SINGLING-OUT VS. BLENDING-IN: OUTLIER DETECTION AND DIFFERENTIAL PRIVACY IN DATA

Restricted (Penn State Only)
Author:
Kuo, Yu Hsuan
Graduate Program:
Computer Science and Engineering
Degree:
Doctor of Philosophy
Document Type:
Dissertation
Date of Defense:
January 15, 2019
Committee Members:
  • Daniel Kifer, Dissertation Advisor
  • Daniel Kifer, Committee Chair
  • Clyde Lee Giles, Committee Member
  • Wang-Chien Lee, Committee Member
  • Zhenhui Li, Outside Member
Keywords:
  • outlier detection
  • outlier explanation
  • differential privacy
Abstract:
Advances in technology have enabled an explosion of data collection. Such datasets can be very noisy and often contain a large amount of outliers. We notice that training a model on noisy datasets can result in models skewing by outliers. In the first topic of this dissertation, we deal with the problem of detecting outliers in noisy large-scale sensor datasets. We formulate it as contextual outlier detection framework because of correlations between measurements of sensor readings. The proposed solution is a robust regression model that explicitly models the outliers and detects outliers simultaneously with the model fitting. Next, it is also critical to provide human interpretable rules to explain the outliers because rules could help people find the root cause of outliers and fix the problems. Our interpretation method uses many operations among attributes. It contains a type system which enforces the constraint that variables can only be combined in ways that result in meaningful units of measurement. The results show that our method is effective and could potentially facilitate the public use of large-scale sensors data. Many collected datasets involve personal data. Institutions like the government and hospitals rely on analyzing such data to make decisions.

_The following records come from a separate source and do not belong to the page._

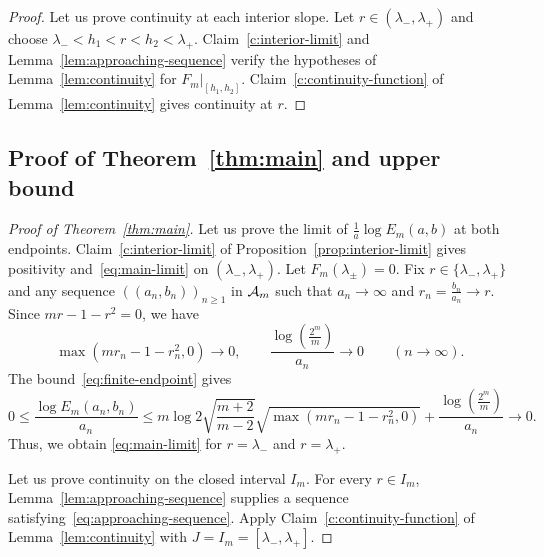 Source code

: \begin{proof}
 Let us prove continuity at each interior slope.
Let $r\in(\lambda_-,\lambda_+)$ and choose
$\lambda_-<h_1<r<h_2<\lambda_+$.
Claim~\ref{c:interior-limit} and Lemma~\ref{lem:approaching-sequence} verify the hypotheses of
Lemma~\ref{lem:continuity} for $F_m|_{[h_1,h_2]}$.
Claim~\ref{c:continuity-function} of Lemma~\ref{lem:continuity} gives continuity at $r$.
\end{proof}

\subsection{\texorpdfstring{Proof of Theorem~\ref{thm:main} and upper bound}{Proof of Theorem 1.1 and upper bound}}
\begin{proof}[Proof of Theorem~\ref{thm:main}]
Let us prove the limit of $\frac1a\log E_m(a,b)$ at both endpoints.
Claim~\ref{c:interior-limit} of Proposition~\ref{prop:interior-limit} gives positivity and~\eqref{eq:main-limit}
on $(\lambda_-,\lambda_+)$. Let $F_m(\lambda_\pm)=0$.
Fix $r\in\{\lambda_-,\lambda_+\}$ and any sequence $((a_n,b_n))_{n\ge1}$ in $\cA_m$ such that
$a_n\to\infty$ and $r_n=\frac{b_n}{a_n}\to r$.
Since $mr-1-r^2=0$, we have
\[
 \max(mr_n-1-r_n^2,0)\longrightarrow0,
 \qquad
 \frac{\log(\frac{2^m}{m})}{a_n}\longrightarrow0
 \qquad(n\to\infty).
\]
The bound~\eqref{eq:finite-endpoint} gives
\[
 0\le\frac{\log E_m(a_n,b_n)}{a_n}
 \le m\log2\sqrt{\frac{m+2}{m-2}}\sqrt{\max(mr_n-1-r_n^2,0)}
   +\frac{\log(\frac{2^m}{m})}{a_n}\longrightarrow0.
\]
Thus, we obtain
\eqref{eq:main-limit} for $r=\lambda_-$ and $r=\lambda_+$.

Let us prove continuity on the closed interval $I_m$.
For every $r\in I_m$, Lemma~\ref{lem:approaching-sequence} supplies a sequence satisfying~\eqref{eq:approaching-sequence}.
Apply Claim~\ref{c:continuity-function} of Lemma~\ref{lem:continuity} with $J=I_m=[\lambda_-,\lambda_+]$.
\end{proof}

However, analysis on sensitive data could result in privacy issues. The second part of this dissertation focuses on publication of differentially private histograms. We consider the problem of releasing a class of queries named hierarchical count-of-counts histograms which is motivated by the tables that are published in truncated form in Summary File 1 by U.S. Decennial Census. The proposed solution uses isotonic regression for non-hierarchical count-of-counts histogram estimation. An optimal weighted matching algorithm is further used in publishing its hierarchical version. The experiments show that the performance of proposed methods are data-dependent and a good choice by default. Also, we empirically study algorithms for releasing unattributed histograms. Our evaluation results serve as a guidance of when the algorithms do well and thus could benefit data owners in selecting algorithms for publishing their data.